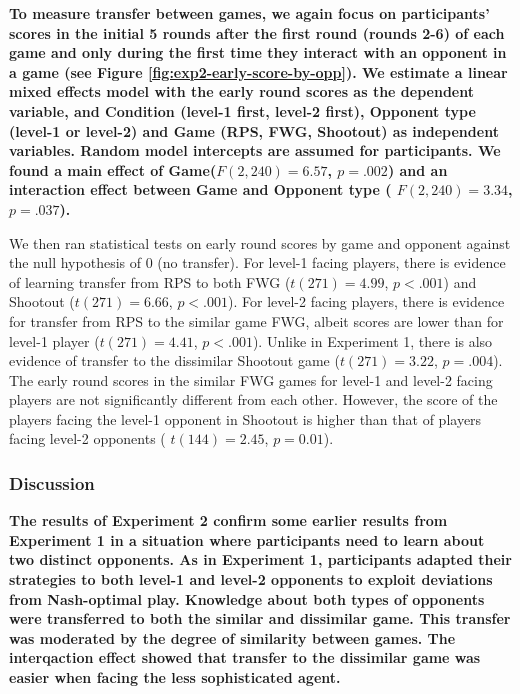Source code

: \documentclass[man,floatsintext]{apa6}
\begin{document}
\textbf{To measure transfer between games, we again focus on participants' scores in the initial 5 rounds after the first round (rounds 2-6) of each game and only during the first time they interact with an opponent in a game (see Figure \ref{fig:exp2-early-score-by-opp}). We estimate a linear mixed effects model with the early round scores as the dependent variable, and Condition (level-1 first, level-2 first), Opponent type (level-1 or level-2) and Game (RPS, FWG, Shootout) as independent variables. Random model intercepts are assumed for participants. We found a main effect of Game(\(F(2,240) = 6.57\), \(p = .002\)) and an interaction effect between Game and Opponent type ( \(F(2,240) = 3.34\), \(p = .037\)).}

We then ran statistical tests on early round scores by game and opponent against the null hypothesis of 0 (no transfer). For level-1 facing players, there is evidence of learning transfer from RPS to both FWG (\(t(271) = 4.99\), \(p < .001\)) and Shootout (\(t(271) = 6.66\), \(p < .001\)). For level-2 facing players, there is evidence for transfer from RPS to the similar game FWG, albeit scores are lower than for level-1 player (\(t(271) = 4.41\), \(p < .001\)). Unlike in Experiment 1, there is also evidence of transfer to the dissimilar Shootout game (\(t(271) = 3.22\), \(p = .004\)). The early round scores in the similar FWG games for level-1 and level-2 facing players are not significantly different from each other. However, the score of the players facing the level-1 opponent in Shootout is higher than that of players facing level-2 opponents ( \(t(144) = 2.45\), \(p = 0.01\)).

\hypertarget{discussion-1}{%
\subsubsection{Discussion}\label{discussion-1}}

\textbf{The results of Experiment 2 confirm some earlier results from Experiment 1 in a situation where participants need to learn about two distinct opponents. As in Experiment 1, participants adapted their strategies to both level-1 and level-2 opponents to exploit deviations from Nash-optimal play. Knowledge about both types of opponents were transferred to both the similar and dissimilar game. This transfer was moderated by the degree of similarity between games. The interqaction effect showed that transfer to the dissimilar game was easier when facing the less sophisticated agent. }
\end{document}
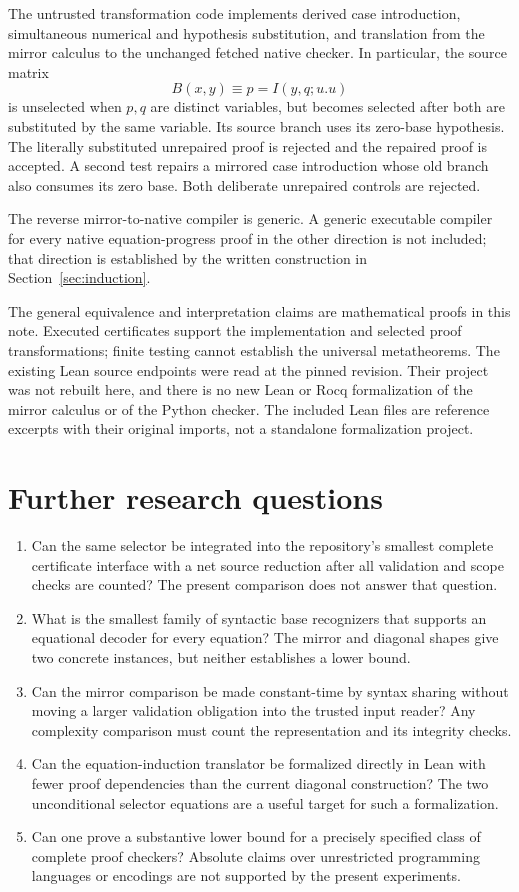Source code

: \documentclass[11pt]{article}
\theoremstyle{definition}\newtheorem{definition}[theorem]{Definition}
\begin{document}
The untrusted transformation code implements derived case introduction,
simultaneous numerical and hypothesis substitution, and translation
from the mirror calculus to the unchanged fetched native checker.
In particular, the source matrix
\[
 B(x,y)\equiv p=I(y,q;u.u)
\]
is unselected when $p,q$ are distinct variables, but becomes selected
after both are substituted by the same variable. Its source branch
uses its zero-base hypothesis. The literally substituted unrepaired
proof is rejected and the repaired proof is accepted. A second test
repairs a mirrored case introduction whose old branch also consumes
its zero base. Both deliberate unrepaired controls are rejected.

The reverse mirror-to-native compiler is generic. A generic executable
compiler for every native equation-progress proof in the other
direction is not included; that direction is established by the
written construction in Section~\ref{sec:induction}.


The general equivalence and interpretation claims are mathematical
proofs in this note. Executed certificates support the implementation
and selected proof transformations; finite testing cannot establish
the universal metatheorems. The existing Lean source endpoints were
read at the pinned revision. Their project was not rebuilt here, and
there is no new Lean or Rocq formalization of the mirror calculus or
of the Python checker. The included Lean files are reference excerpts
with their original imports, not a standalone formalization project.

\section{Further research questions}
\begin{enumerate}
\item Can the same selector be integrated into the repository's smallest
complete certificate interface with a net source reduction after all
validation and scope checks are counted? The present comparison does
not answer that question.
\item What is the smallest family of syntactic base recognizers that
supports an equational decoder for every equation? The mirror and
diagonal shapes give two concrete instances, but neither establishes
a lower bound.
\item Can the mirror comparison be made constant-time by syntax sharing
without moving a larger validation obligation into the trusted input
reader? Any complexity comparison must count the representation and
its integrity checks.
\item Can the equation-induction translator be formalized directly in
Lean with fewer proof dependencies than the current diagonal
construction? The two unconditional selector equations are a useful
target for such a formalization.
\item Can one prove a substantive lower bound for a precisely specified
class of complete proof checkers? Absolute claims over unrestricted
programming languages or encodings are not supported by the present
experiments.
\end{enumerate}
\end{document}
......
The pictures in the entries above should be left out; all else must be copied exactly.

Source code

: \documentclass[man,floatsintext]{apa6}
\begin{document}
\textbf{To measure transfer between games, we again focus on participants' scores in the initial 5 rounds after the first round (rounds 2-6) of each game and only during the first time they interact with an opponent in a game (see Figure \ref{fig:exp2-early-score-by-opp}). We estimate a linear mixed effects model with the early round scores as the dependent variable, and Condition (level-1 first, level-2 first), Opponent type (level-1 or level-2) and Game (RPS, FWG, Shootout) as independent variables. Random model intercepts are assumed for participants. We found a main effect of Game(\(F(2,240) = 6.57\), \(p = .002\)) and an interaction effect between Game and Opponent type ( \(F(2,240) = 3.34\), \(p = .037\)).}

We then ran statistical tests on early round scores by game and opponent against the null hypothesis of 0 (no transfer). For level-1 facing players, there is evidence of learning transfer from RPS to both FWG (\(t(271) = 4.99\), \(p < .001\)) and Shootout (\(t(271) = 6.66\), \(p < .001\)). For level-2 facing players, there is evidence for transfer from RPS to the similar game FWG, albeit scores are lower than for level-1 player (\(t(271) = 4.41\), \(p < .001\)). Unlike in Experiment 1, there is also evidence of transfer to the dissimilar Shootout game (\(t(271) = 3.22\), \(p = .004\)). The early round scores in the similar FWG games for level-1 and level-2 facing players are not significantly different from each other. However, the score of the players facing the level-1 opponent in Shootout is higher than that of players facing level-2 opponents ( \(t(144) = 2.45\), \(p = 0.01\)).

\hypertarget{discussion-1}{%
\subsubsection{Discussion}\label{discussion-1}}

\textbf{The results of Experiment 2 confirm some earlier results from Experiment 1 in a situation where participants need to learn about two distinct opponents. As in Experiment 1, participants adapted their strategies to both level-1 and level-2 opponents to exploit deviations from Nash-optimal play. Knowledge about both types of opponents were transferred to both the similar and dissimilar game. This transfer was moderated by the degree of similarity between games. The interqaction effect showed that transfer to the dissimilar game was easier when facing the less sophisticated agent. }
\end{document}
Source code

: \documentclass[11pt]{article}
\theoremstyle{definition}\newtheorem{definition}[theorem]{Definition}
\begin{document}
The untrusted transformation code implements derived case introduction,
simultaneous numerical and hypothesis substitution, and translation
from the mirror calculus to the unchanged fetched native checker.
In particular, the source matrix
\[
 B(x,y)\equiv p=I(y,q;u.u)
\]
is unselected when $p,q$ are distinct variables, but becomes selected
after both are substituted by the same variable. Its source branch
uses its zero-base hypothesis. The literally substituted unrepaired
proof is rejected and the repaired proof is accepted. A second test
repairs a mirrored case introduction whose old branch also consumes
its zero base. Both deliberate unrepaired controls are rejected.

The reverse mirror-to-native compiler is generic. A generic executable
compiler for every native equation-progress proof in the other
direction is not included; that direction is established by the
written construction in Section~\ref{sec:induction}.


The general equivalence and interpretation claims are mathematical
proofs in this note. Executed certificates support the implementation
and selected proof transformations; finite testing cannot establish
the universal metatheorems. The existing Lean source endpoints were
read at the pinned revision. Their project was not rebuilt here, and
there is no new Lean or Rocq formalization of the mirror calculus or
of the Python checker. The included Lean files are reference excerpts
with their original imports, not a standalone formalization project.

\section{Further research questions}
\begin{enumerate}
\item Can the same selector be integrated into the repository's smallest
complete certificate interface with a net source reduction after all
validation and scope checks are counted? The present comparison does
not answer that question.
\item What is the smallest family of syntactic base recognizers that
supports an equational decoder for every equation? The mirror and
diagonal shapes give two concrete instances, but neither establishes
a lower bound.
\item Can the mirror comparison be made constant-time by syntax sharing
without moving a larger validation obligation into the trusted input
reader? Any complexity comparison must count the representation and
its integrity checks.
\item Can the equation-induction translator be formalized directly in
Lean with fewer proof dependencies than the current diagonal
construction? The two unconditional selector equations are a useful
target for such a formalization.
\item Can one prove a substantive lower bound for a precisely specified
class of complete proof checkers? Absolute claims over unrestricted
programming languages or encodings are not supported by the present
experiments.
\end{enumerate}
\end{document}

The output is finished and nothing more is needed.